Not so, apparently, because instead Malin collapsed in Minneapolis in early summer and ended up in a New York hospital suffering from a spinal infection thought by the medics to have been brought on by serious intravenous drug abuse. Interesting, bearing in mind Malin has never used drugs intravenously in his life. Turns out in the end that our hero was actually struck down by the effects of a bug bite on his spine - one serious enough to require Malin to temporarily wear a body brace and take intravenous anti-biotics. Not exactly rock'n'roll in the traditional sense, whichever way you slice it.

Never one to lay down and die, though, Jesse's now back up and fighting and ready to do battle again, so what better time to re-acquaint ourselves with one of the key tracks from his 'Glitter In The Gutter' album: itself a contender for this writer's coveted Album Of The Year award.
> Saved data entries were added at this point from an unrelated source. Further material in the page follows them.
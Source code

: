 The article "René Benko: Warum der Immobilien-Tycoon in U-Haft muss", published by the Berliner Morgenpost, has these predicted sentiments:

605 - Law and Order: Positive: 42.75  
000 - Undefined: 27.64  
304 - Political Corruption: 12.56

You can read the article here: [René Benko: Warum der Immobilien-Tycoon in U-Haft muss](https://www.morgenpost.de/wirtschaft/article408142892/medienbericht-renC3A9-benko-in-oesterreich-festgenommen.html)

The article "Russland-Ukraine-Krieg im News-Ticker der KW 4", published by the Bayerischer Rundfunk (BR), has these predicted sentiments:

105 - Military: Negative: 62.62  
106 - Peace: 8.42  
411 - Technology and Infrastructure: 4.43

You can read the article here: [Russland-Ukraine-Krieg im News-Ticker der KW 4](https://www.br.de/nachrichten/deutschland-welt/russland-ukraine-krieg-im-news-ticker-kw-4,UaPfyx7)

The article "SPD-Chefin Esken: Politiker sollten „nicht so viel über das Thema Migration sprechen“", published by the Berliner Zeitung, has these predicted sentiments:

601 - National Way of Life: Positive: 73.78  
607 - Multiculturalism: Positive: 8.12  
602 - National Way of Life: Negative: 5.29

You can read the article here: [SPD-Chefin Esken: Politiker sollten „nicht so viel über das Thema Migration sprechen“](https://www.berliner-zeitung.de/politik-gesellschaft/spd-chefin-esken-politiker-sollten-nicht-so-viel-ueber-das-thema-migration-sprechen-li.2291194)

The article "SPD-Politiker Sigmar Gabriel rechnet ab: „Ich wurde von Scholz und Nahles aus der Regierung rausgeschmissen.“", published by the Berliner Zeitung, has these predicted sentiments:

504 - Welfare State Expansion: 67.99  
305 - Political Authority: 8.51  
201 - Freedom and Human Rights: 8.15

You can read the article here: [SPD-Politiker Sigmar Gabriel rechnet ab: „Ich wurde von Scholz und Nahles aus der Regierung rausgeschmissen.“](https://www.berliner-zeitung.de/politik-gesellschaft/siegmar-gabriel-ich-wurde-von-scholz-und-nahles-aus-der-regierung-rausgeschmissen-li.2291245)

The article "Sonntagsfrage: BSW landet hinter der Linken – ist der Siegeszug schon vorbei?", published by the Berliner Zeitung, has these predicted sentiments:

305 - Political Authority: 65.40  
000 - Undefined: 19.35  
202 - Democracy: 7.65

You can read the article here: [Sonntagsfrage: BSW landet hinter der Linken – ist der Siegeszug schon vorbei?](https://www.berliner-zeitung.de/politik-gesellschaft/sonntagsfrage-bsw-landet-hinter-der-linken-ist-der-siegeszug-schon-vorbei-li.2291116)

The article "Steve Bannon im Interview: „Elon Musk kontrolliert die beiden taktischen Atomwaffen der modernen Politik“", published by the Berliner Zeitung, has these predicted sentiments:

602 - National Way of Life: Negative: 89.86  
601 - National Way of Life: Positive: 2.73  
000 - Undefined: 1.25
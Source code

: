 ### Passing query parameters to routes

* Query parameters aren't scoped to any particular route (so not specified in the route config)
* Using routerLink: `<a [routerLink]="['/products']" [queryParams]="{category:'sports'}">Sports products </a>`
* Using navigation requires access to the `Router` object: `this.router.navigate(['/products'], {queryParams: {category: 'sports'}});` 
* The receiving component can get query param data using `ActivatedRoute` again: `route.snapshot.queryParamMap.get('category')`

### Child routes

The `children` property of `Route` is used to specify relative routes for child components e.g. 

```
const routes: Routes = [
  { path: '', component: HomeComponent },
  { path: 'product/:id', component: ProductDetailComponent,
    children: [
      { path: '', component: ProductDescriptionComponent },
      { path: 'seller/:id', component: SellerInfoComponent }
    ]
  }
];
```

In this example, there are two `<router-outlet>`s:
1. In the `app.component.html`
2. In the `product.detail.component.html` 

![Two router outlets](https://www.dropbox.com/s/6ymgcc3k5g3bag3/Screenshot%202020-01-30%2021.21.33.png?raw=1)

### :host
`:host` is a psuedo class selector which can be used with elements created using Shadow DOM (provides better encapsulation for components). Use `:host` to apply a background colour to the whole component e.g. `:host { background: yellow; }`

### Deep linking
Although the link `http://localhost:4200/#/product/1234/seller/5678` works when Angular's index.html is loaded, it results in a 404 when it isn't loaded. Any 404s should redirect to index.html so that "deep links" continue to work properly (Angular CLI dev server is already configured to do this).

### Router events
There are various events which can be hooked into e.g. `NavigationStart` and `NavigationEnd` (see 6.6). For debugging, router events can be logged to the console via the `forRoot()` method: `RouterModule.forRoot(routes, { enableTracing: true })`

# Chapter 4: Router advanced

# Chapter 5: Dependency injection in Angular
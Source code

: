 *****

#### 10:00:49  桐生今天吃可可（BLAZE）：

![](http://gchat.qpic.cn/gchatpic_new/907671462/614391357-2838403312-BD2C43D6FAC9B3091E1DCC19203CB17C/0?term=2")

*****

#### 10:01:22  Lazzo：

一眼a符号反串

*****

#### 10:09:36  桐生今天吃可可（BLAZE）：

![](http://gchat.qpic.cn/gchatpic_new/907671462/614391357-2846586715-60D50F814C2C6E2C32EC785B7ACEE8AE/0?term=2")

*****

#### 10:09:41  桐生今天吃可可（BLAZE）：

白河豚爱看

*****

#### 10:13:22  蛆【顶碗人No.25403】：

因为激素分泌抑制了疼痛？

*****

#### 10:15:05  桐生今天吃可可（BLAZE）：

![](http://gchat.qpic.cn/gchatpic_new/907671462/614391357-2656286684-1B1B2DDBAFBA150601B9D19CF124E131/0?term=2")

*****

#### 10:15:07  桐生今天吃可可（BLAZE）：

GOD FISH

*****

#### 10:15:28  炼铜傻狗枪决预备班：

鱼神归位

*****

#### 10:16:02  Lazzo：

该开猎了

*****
Now presented in a minimally different Dave Bascombe radio mix (a little more oomph? more space perhaps?), 'Tomorrow Today' was never really gonna need irrelevant beakbeats being inserted or a glossy MTV-ifying to make its' point and instead it simply reminds us that it's so Noo Yoik it hurts, with Paul Garisto's Bo Diddley-style pounding and majestic layers of Clash-like guitars provoking Malin into spilling memories of rides "on the old cyclone/ count me in like Dee Dee Ramone/ stayin' alive when you're 25" and getting gloriously lost in the ecstatic thrill of it all. It's true that devil-may-careness has rarely sounded so life-affirming and a timely reminder that Jesse Malin is one of the good guys we really don't want to die young.   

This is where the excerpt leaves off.